REQUIREMENT: Reproduce, with no alteration, the span of lines that begins at the line containing "de Aplicativos Web" and ends at the last line of the records, both ends included, and nothing else.

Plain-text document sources
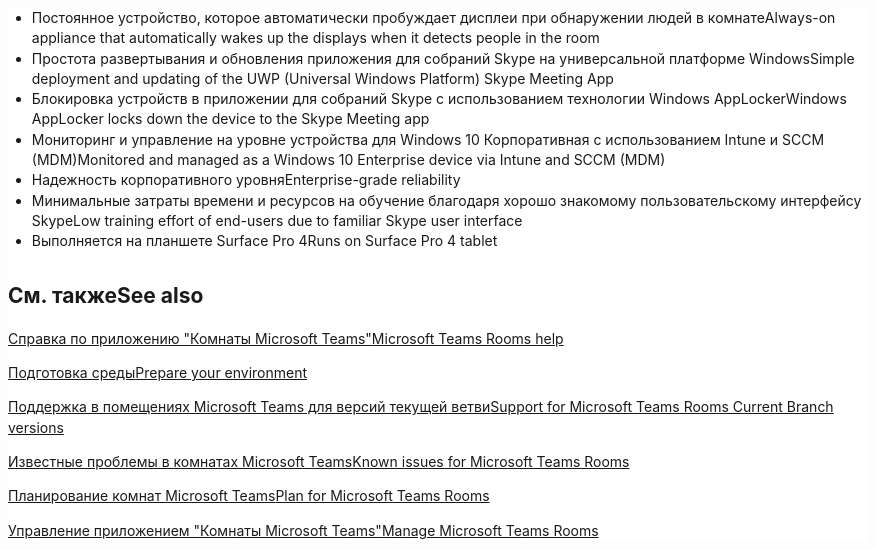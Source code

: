 - <span data-ttu-id="9201c-307">Постоянное устройство, которое автоматически пробуждает дисплеи при обнаружении людей в комнате</span><span class="sxs-lookup"><span data-stu-id="9201c-307">Always-on appliance that automatically wakes up the displays when it detects people in the room</span></span>
- <span data-ttu-id="9201c-308">Простота развертывания и обновления приложения для собраний Skype на универсальной платформе Windows</span><span class="sxs-lookup"><span data-stu-id="9201c-308">Simple deployment and updating of the UWP (Universal Windows Platform) Skype Meeting App</span></span>
- <span data-ttu-id="9201c-309">Блокировка устройств в приложении для собраний Skype с использованием технологии Windows AppLocker</span><span class="sxs-lookup"><span data-stu-id="9201c-309">Windows AppLocker locks down the device to the Skype Meeting app</span></span>
- <span data-ttu-id="9201c-310">Мониторинг и управление на уровне устройства для Windows 10 Корпоративная с использованием Intune и SCCM (MDM)</span><span class="sxs-lookup"><span data-stu-id="9201c-310">Monitored and managed as a Windows 10 Enterprise device via Intune and SCCM (MDM)</span></span>
- <span data-ttu-id="9201c-311">Надежность корпоративного уровня</span><span class="sxs-lookup"><span data-stu-id="9201c-311">Enterprise-grade reliability</span></span>
- <span data-ttu-id="9201c-312">Минимальные затраты времени и ресурсов на обучение благодаря хорошо знакомому пользовательскому интерфейсу Skype</span><span class="sxs-lookup"><span data-stu-id="9201c-312">Low training effort of end-users due to familiar Skype user interface</span></span>
- <span data-ttu-id="9201c-313">Выполняется на планшете Surface Pro 4</span><span class="sxs-lookup"><span data-stu-id="9201c-313">Runs on Surface Pro 4 tablet</span></span>

<span data-ttu-id="9201c-314"><a name="See"> </a></span><span class="sxs-lookup"><span data-stu-id="9201c-314"></span></span> 
## <a name="see-also"></a><span data-ttu-id="9201c-315">См. также</span><span class="sxs-lookup"><span data-stu-id="9201c-315">See also</span></span>

[<span data-ttu-id="9201c-316">Справка по приложению "Комнаты Microsoft Teams"</span><span class="sxs-lookup"><span data-stu-id="9201c-316">Microsoft Teams Rooms help</span></span>](https://support.office.com/en-us/article/Skype-Room-Systems-version-2-help-e667f40e-5aab-40c1-bd68-611fe0002ba2)

[<span data-ttu-id="9201c-317">Подготовка среды</span><span class="sxs-lookup"><span data-stu-id="9201c-317">Prepare your environment</span></span>](srs-v2-prep.md)

[<span data-ttu-id="9201c-318">Поддержка в помещениях Microsoft Teams для версий текущей ветви</span><span class="sxs-lookup"><span data-stu-id="9201c-318">Support for Microsoft Teams Rooms Current Branch versions</span></span>](srs2-lifecycle-support.md)

[<span data-ttu-id="9201c-319">Известные проблемы в комнатах Microsoft Teams</span><span class="sxs-lookup"><span data-stu-id="9201c-319">Known issues for Microsoft Teams Rooms</span></span>](known-issues.md)

[<span data-ttu-id="9201c-320">Планирование комнат Microsoft Teams</span><span class="sxs-lookup"><span data-stu-id="9201c-320">Plan for Microsoft Teams Rooms</span></span>](skype-room-systems-v2-0.md)

[<span data-ttu-id="9201c-321">Управление приложением "Комнаты Microsoft Teams"</span><span class="sxs-lookup"><span data-stu-id="9201c-321">Manage Microsoft Teams Rooms</span></span>](skype-room-systems-v2.md)
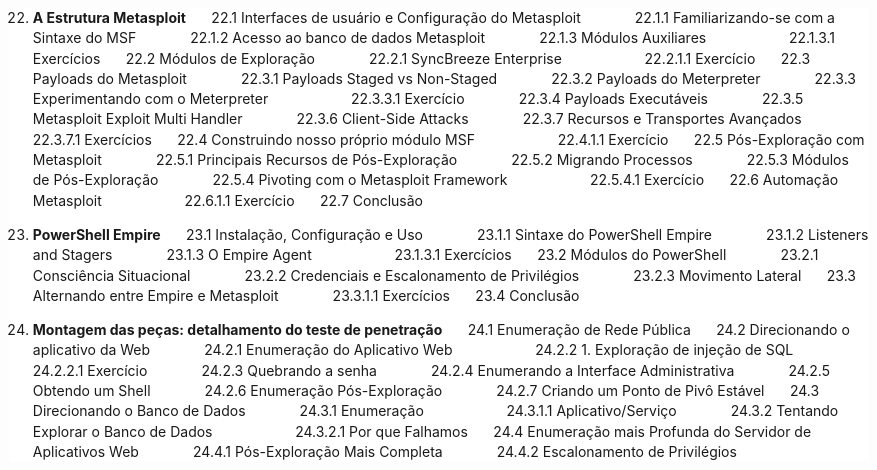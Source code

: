 22. **A Estrutura Metasploit**
`	`22.1 Interfaces de usuário e Configuração do Metasploit
`		`22.1.1 Familiarizando-se com a Sintaxe do MSF
`		`22.1.2 Acesso ao banco de dados Metasploit
`		`22.1.3 Módulos Auxiliares
`			`22.1.3.1 Exercícios
`	`22.2 Módulos de Exploração
`		`22.2.1 SyncBreeze Enterprise
`			`22.2.1.1 Exercício
`	`22.3 Payloads do Metasploit
`		`22.3.1 Payloads Staged vs Non-Staged
`		`22.3.2 Payloads do Meterpreter
`		`22.3.3 Experimentando com o Meterpreter
`			`22.3.3.1 Exercício
`		`22.3.4 Payloads Executáveis
`		`22.3.5 Metasploit Exploit Multi Handler 
`		`22.3.6 Client-Side Attacks
`		`22.3.7 Recursos e Transportes Avançados
`			`22.3.7.1 Exercícios
`	`22.4 Construindo nosso próprio módulo MSF
`			`22.4.1.1 Exercício
`	`22.5 Pós-Exploração com Metasploit
`		`22.5.1 Principais Recursos de Pós-Exploração
`		`22.5.2 Migrando Processos
`		`22.5.3 Módulos de Pós-Exploração
`		`22.5.4 Pivoting com o Metasploit Framework
`			`22.5.4.1 Exercício
`	`22.6 Automação Metasploit
`			`22.6.1.1 Exercício
`	`22.7 Conclusão

23.  **PowerShell Empire**
`	`23.1 Instalação, Configuração e Uso
`		`23.1.1 Sintaxe do PowerShell Empire
`		`23.1.2 Listeners and Stagers
`		`23.1.3 O Empire Agent
`			`23.1.3.1 Exercícios
`	`23.2 Módulos do PowerShell
`		`23.2.1 Consciência Situacional
`		`23.2.2 Credenciais e Escalonamento de Privilégios
`		`23.2.3 Movimento Lateral
`	`23.3 Alternando entre Empire e Metasploit
`		`23.3.1.1 Exercícios
`	`23.4 Conclusão

24. **Montagem das peças: detalhamento do teste de penetração**
`	`24.1 Enumeração de Rede Pública
`	`24.2 Direcionando o aplicativo da Web
`		`24.2.1 Enumeração do Aplicativo Web
`			`24.2.2 1. Exploração de injeção de SQL
`			`24.2.2.1 Exercício
`		`24.2.3 Quebrando a senha
`		`24.2.4 Enumerando a Interface Administrativa
`		`24.2.5 Obtendo um Shell
`		`24.2.6 Enumeração Pós-Exploração
`		`24.2.7 Criando um Ponto de Pivô Estável
`	`24.3 Direcionando o Banco de Dados
`		`24.3.1 Enumeração
`			`24.3.1.1 Aplicativo/Serviço
`		`24.3.2 Tentando Explorar o Banco de Dados
`			`24.3.2.1 Por que Falhamos
`	`24.4 Enumeração mais Profunda do Servidor de Aplicativos Web
`		`24.4.1 Pós-Exploração Mais Completa
`		`24.4.2 Escalonamento de Privilégios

WRITTEN SOLUTION:
`	`24.4 Enumeração mais Profunda do Servidor de Aplicativos Web
`		`24.4.1 Pós-Exploração Mais Completa
`		`24.4.2 Escalonamento de Privilégios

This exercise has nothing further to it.